American banker and CEO of PNC

William Stanton Demchak (born August 24, 1962) is an American business executive in the finance industry and serves as the current chief executive officer of PNC Financial Services. He is credited with being one of the earliest adopters of the credit default swap, especially the creation of markets around them, which due to the role they would play in the 2008 financial crisis, earned him the title "prince of darkness" within the industry.

==Early life==
Demchak has a Bachelor of Science degree from Allegheny College and an MBA (with an emphasis in accounting) from the University of Michigan. At Allegheny, he was an Alden Scholar, actively participating in student government, the economics club, the Interfraternity Council, intramural sports and Lacrosse. In addition, he was a member of the Phi Delta Theta fraternity, as well as the Phi Beta Kappa Honor Society.

==Career==
Before PNC, Demchak held a variety of key executive positions at JP Morgan Chase. This includes: Global Head of Structured Finance and Credit Portfolio, involved in strategic agenda (before the JP Morgan-Chase Manhattan merger), member of the board of directors. He says JPMorgan Chase “wasn’t a terribly enjoyable place to work.” He was also a director of Hilliard Lyons Research Advisors.

Demchak is often credited with being the first major adopter of the credit default swap and conceiving the idea of bundling them together and selling them to investors, which is credited with being one of the main factors in the 2008 financial crisis. Within the industry, Demchak has earned the nickname "prince of darkness."

In 2002, Demchak first joined PNC as chief financial officer. At that time he worked alongside the then CEO, Jim Rohr. Three years later, he was promoted to head of the company’s Corporate & Institutional Banking, in charge of PNC's middle market and large corporate businesses, capital markets, real estate finance, equity management and leasing. In 2009, Demchak became Senior Vice Chairman and shortly thereafter head of PNC Businesses.

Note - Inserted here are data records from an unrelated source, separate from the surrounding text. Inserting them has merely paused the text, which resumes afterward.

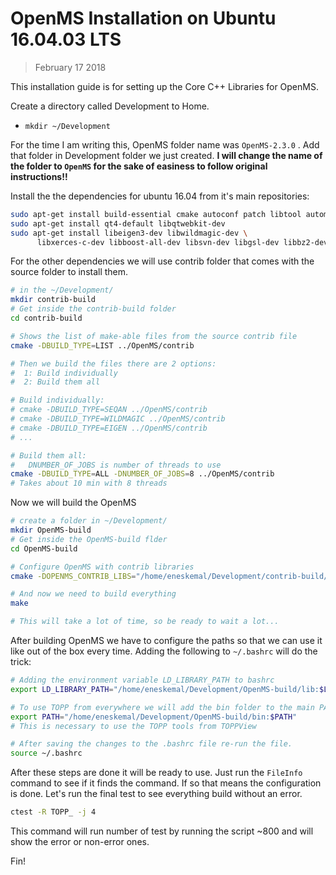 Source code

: # OpenMS Installation on Ubuntu 16.04.03 LTS

> February 17 2018

This installation guide is for setting up the Core C++ Libraries for OpenMS.

Create a directory called Development to Home.
  - ```mkdir ~/Development```

For the time I am writing this, OpenMS folder name was ```OpenMS-2.3.0``` . Add that folder in Development folder we just created. __I will change the name of the folder to ```OpenMS``` for the sake of easiness to follow original instructions!!__

Install the the dependencies for ubuntu 16.04 from it's main repositories:

```Bash
sudo apt-get install build-essential cmake autoconf patch libtool automake
sudo apt-get install qt4-default libqtwebkit-dev
sudo apt-get install libeigen3-dev libwildmagic-dev \
      libxerces-c-dev libboost-all-dev libsvn-dev libgsl-dev libbz2-dev
```

For the other dependencies we will use contrib folder that comes with the source folder to install them.

```Bash
# in the ~/Development/
mkdir contrib-build
# Get inside the contrib-build folder
cd contrib-build

# Shows the list of make-able files from the source contrib file
cmake -DBUILD_TYPE=LIST ../OpenMS/contrib

# Then we build the files there are 2 options:
#  1: Build individually
#  2: Build them all

# Build individually:
# cmake -DBUILD_TYPE=SEQAN ../OpenMS/contrib
# cmake -DBUILD_TYPE=WILDMAGIC ../OpenMS/contrib
# cmake -DBUILD_TYPE=EIGEN ../OpenMS/contrib
# ...

# Build them all:
#   DNUMBER_OF_JOBS is number of threads to use
cmake -DBUILD_TYPE=ALL -DNUMBER_OF_JOBS=8 ../OpenMS/contrib
# Takes about 10 min with 8 threads
```

Now we will build the OpenMS

```Bash
# create a folder in ~/Development/
mkdir OpenMS-build
# Get inside the OpenMS-build flder
cd OpenMS-build

# Configure OpenMS with contrib libraries
cmake -DOPENMS_CONTRIB_LIBS="/home/eneskemal/Development/contrib-build/" -DBOOST_USE_STATIC=OFF -DCMAKE_PREFIX_PATH="/usr;/usr/local" ../OpenMS

# And now we need to build everything
make

# This will take a lot of time, so be ready to wait a lot...
```

After building OpenMS we have to configure the paths so that we can use it like out of the box every time. Adding the following to ```~/.bashrc``` will do the trick:


```Bash
# Adding the environment variable LD_LIBRARY_PATH to bashrc
export LD_LIBRARY_PATH="/home/eneskemal/Development/OpenMS-build/lib:$LD_LIBRARY_PATH"

# To use TOPP from everywhere we will add the bin folder to the main PATH
export PATH="/home/eneskemal/Development/OpenMS-build/bin:$PATH"
# This is necessary to use the TOPP tools from TOPPView

# After saving the changes to the .bashrc file re-run the file.
source ~/.bashrc
```

After these steps are done it will be ready to use. Just run the ```FileInfo``` command to see if it finds the command. If so that means the configuration is done. Let's run the final test to see everything build without an error.

```Bash
ctest -R TOPP_ -j 4
```
This command  will run number of test by running the script ~800 and will show the error or non-error ones.

Fin!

William S. Demchak was elected president in April 2012, then chief executive officer in April 2013 and finally chairman in April 2014. In this capacity he is responsible for all of PNC’s businesses, including corporate and institutional banking, retail banking, mortgage banking and the Asset Management Group.

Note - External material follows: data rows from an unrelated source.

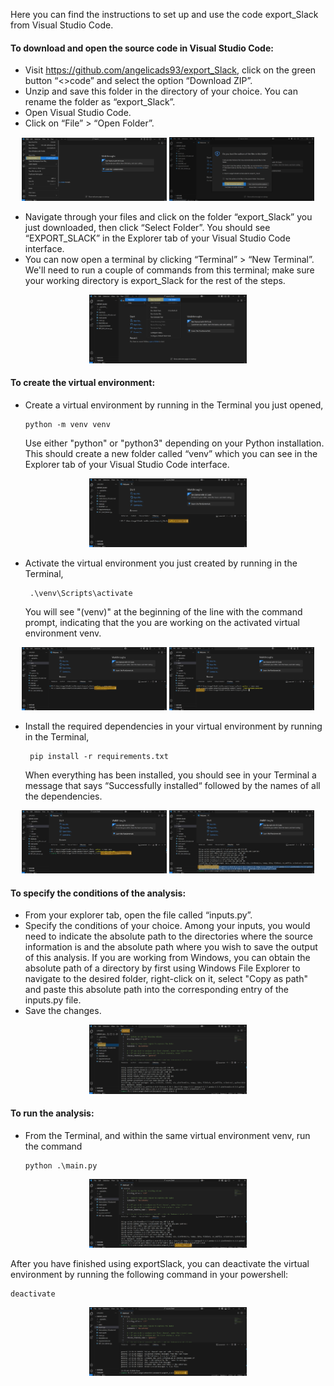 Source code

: Here you can find the instructions to set up and use the code export_Slack from Visual Studio Code.

#### To download and open the source code in Visual Studio Code:
* Visit https://github.com/angelicads93/export_Slack, click on the green button “<>code” and select the option “Download ZIP”.
* Unzip and save this folder in the directory of your choice. You can rename the folder as “export_Slack”.
* Open Visual Studio Code.
* Click on “File” > “Open Folder”.
<p align="center">
  <img src="../Documentation/screenshots/openFolder.png" alt="Open Folder" style="width:46%"; height:auto>
  <img src="../Documentation/screenshots/yesITrust.png" alt="Trust source" style="width:46%"; height:auto>
</p>
  
* Navigate through your files and click on the folder “export_Slack” you just downloaded, then click “Select Folder”. You should see “EXPORT_SLACK” in the Explorer tab of your Visual Studio Code interface.
* You can now open a terminal by clicking “Terminal” > “New Terminal”. We'll need to run a couple of commands from this terminal; make sure your working directory is export_Slack for the rest of the steps.
<p align="center">
  <img src="../Documentation/screenshots/Terminal.png" alt="Open terminal" style="width:50%"; height:auto>
</p>
    
#### To create the virtual environment:
* Create a virtual environment by running in the Terminal you just opened,
  ```{script}
  python -m venv venv
  ```
  Use either "python" or "python3" depending on your Python installation. This should create a new folder called “venv” which you can see in the Explorer tab of your Visual Studio Code interface.
<p align="center">
  <img src="../Documentation/screenshots/pythonVenv.png" alt="Create venv" style="width:50%"; height:auto>
</p>

* Activate the virtual environment you just created by running in the Terminal,
  ```{sript}
   .\venv\Scripts\activate
  ```
  You will see "(venv)" at the beginning of the line with the command prompt, indicating that the you are working on the activated virtual environment venv.
<p align='center'>
  <img src="../Documentation/screenshots/activate.png" alt="Activate venv" style="width:46%"; height:auto>
  <img src="../Documentation/screenshots/venvActivated.png" alt="venv activated" style="width:46%"; height:auto>
</p>

* Install the required dependencies in your virtual environment by running in the Terminal,
  ```{script}
   pip install -r requirements.txt
  ```
   When everything has been installed, you should see in your Terminal a message that says “Successfully installed“ followed by the names of all the dependencies.
<p align="center">
  <img src="../Documentation/screenshots/install.png" alt="Install requirements" style="width:46%"; height:auto>
  <img src="../Documentation/screenshots/sucess.png" alt="Successful download" style="width:46%"; height:auto>
</p>

#### To specify the conditions of the analysis:
* From your explorer tab, open the file called “inputs.py”.
* Specify the conditions of your choice. Among your inputs, you would need to indicate the absolute path to the directories where the source information is and the absolute path where you wish to save the output of this analysis. If you are working from Windows, you can obtain the absolute path of a directory by first using Windows File Explorer to navigate to the desired folder, right-click on it, select "Copy as path" and paste this absolute path into the corresponding entry of the inputs.py file.
* Save the changes.
<p align="center">
  <img src="../Documentation/screenshots/inputs.png" alt="Edit inputs" style="width:50%"; height:auto>
</p>

#### To run the analysis:
* From the Terminal, and within the same virtual environment venv, run the command
  ```{script}
  python .\main.py
  ```
<p align="center">
  <img src="../Documentation/screenshots/main.png" alt="Execute main" style="width:50%"; height:auto>
</p>

After you have finished using exportSlack, you can deactivate the virtual environment by running the following command in your powershell:
```{script}
deactivate
```
<p align="center">
  <img src="Documentation/screenshots/deactivate.png" alt="Deactivate" style="width:50%"; height:auto>
</p>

His total calculated compensation for the 2014 fiscal year was $11,337,904.

In 2009, Financial Times reporter Gillian Tett named Demchak as head of the team at JP Morgan whose financial innovations later played a role in the 2008 financial crisis. Tett described how the team developed new securitization techniques for "turbocharging the market." In particular, the team realised that SPV (special purpose vehicles) would not have to be fully funded. When the concept was taken up by less cautious banks, it would create "consequences that are currently rocking the planet."

==Personal life==
Demchak was born and raised in Pittsburgh and still lives there today. He says there is "nowhere else I’d want to raise my family." He is married to Debbie, and they have three children together.

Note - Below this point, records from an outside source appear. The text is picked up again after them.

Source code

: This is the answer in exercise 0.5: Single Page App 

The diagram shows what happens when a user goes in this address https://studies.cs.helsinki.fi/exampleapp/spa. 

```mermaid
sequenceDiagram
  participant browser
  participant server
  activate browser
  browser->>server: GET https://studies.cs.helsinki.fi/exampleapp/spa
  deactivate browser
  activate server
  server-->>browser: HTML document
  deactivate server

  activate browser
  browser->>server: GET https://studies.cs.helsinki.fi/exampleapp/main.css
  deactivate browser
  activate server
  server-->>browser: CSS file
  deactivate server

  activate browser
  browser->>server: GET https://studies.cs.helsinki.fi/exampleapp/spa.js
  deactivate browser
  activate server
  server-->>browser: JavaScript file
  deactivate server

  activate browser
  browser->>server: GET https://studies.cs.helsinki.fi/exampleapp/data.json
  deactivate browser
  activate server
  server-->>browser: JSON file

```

He formerly sat on the Regulatory Management Committee of The Financial Services Roundtable, the Supervisory Board of The Clearing House, the Allegheny Conference on Community Development, Extra Mile Education Foundation, Pittsburgh Cultural Trust, the World Affairs Council of Pittsburgh, YMCA of Pittsburgh and the Greater Pittsburgh Council of the Boy Scouts of America, the latter of which he in the past, held the role of chairman.

==Philosophy==
According to Demchak, one key ingredient to becoming a successful leader is to believe you can always be better. He advises potential leaders to: “learn from your failures, surround yourself with people who will challenge you. Ensure your vision is shared ‘clearly and often’ with your team. Remain grounded in your values so that you never forget who you serve or why you come to work.”

Of this specific work he has done and continues to do at PNC he says: “Unlike every bank in our position in history we’re not going to jump into capital markets.”